In deze zaak heeft verzoeker op 26 mei 2025 beroep ingesteld tegen het niet-tijdig beslissen op zijn asielaanvraag, ingediend op 28 januari 2024. De minister van Asiel en Migratie heeft op 22 september 2025 de asielaanvraag van verzoeker ingewilligd. Verzoeker heeft vervolgens het beroep ingetrokken en verzocht om vergoeding van de proceskosten. De rechtbank heeft op basis van artikel 8:54, eerste lid, van de Algemene wet bestuursrecht (Awb) uitspraak gedaan zonder zitting.
De rechtbank overweegt dat de veroordeling van een partij in de proceskosten is geregeld in de artikelen 8:75 en 8:75a van de Awb. Wanneer een beroep wordt ingetrokken omdat het bestuursorgaan tegemoet is gekomen aan de indiener, kan de rechtbank op verzoek van de indiener het bestuursorgaan veroordelen in de proceskosten. In dit geval heeft de minister niet tijdig beslist op de aanvraag van verzoeker en heeft hij de aanvraag ingewilligd, waardoor hij geheel aan het beroep van verzoeker tegemoet is gekomen.

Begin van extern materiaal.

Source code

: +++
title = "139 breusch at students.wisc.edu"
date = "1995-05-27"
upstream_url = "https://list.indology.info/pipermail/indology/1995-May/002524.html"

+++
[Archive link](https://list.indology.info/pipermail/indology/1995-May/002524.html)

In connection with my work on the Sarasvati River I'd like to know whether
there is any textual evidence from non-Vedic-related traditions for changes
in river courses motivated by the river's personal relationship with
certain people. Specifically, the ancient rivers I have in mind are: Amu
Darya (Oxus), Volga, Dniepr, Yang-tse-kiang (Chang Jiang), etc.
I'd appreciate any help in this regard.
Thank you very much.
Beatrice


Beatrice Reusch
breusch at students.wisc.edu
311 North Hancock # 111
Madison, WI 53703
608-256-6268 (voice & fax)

De rechtbank heeft het verzoek om proceskostenvergoeding als kennelijk gegrond toegewezen en de proceskosten vastgesteld op € 453,50. Dit bedrag is gebaseerd op de door een derde beroepsmatig verleende rechtsbijstand, waarbij de rechtbank de wegingsfactor 'licht' heeft toegepast, aangezien het beroep enkel betrekking had op het niet tijdig nemen van een besluit. De rechtbank heeft de minister veroordeeld in de proceskosten van verzoeker tot het genoemde bedrag.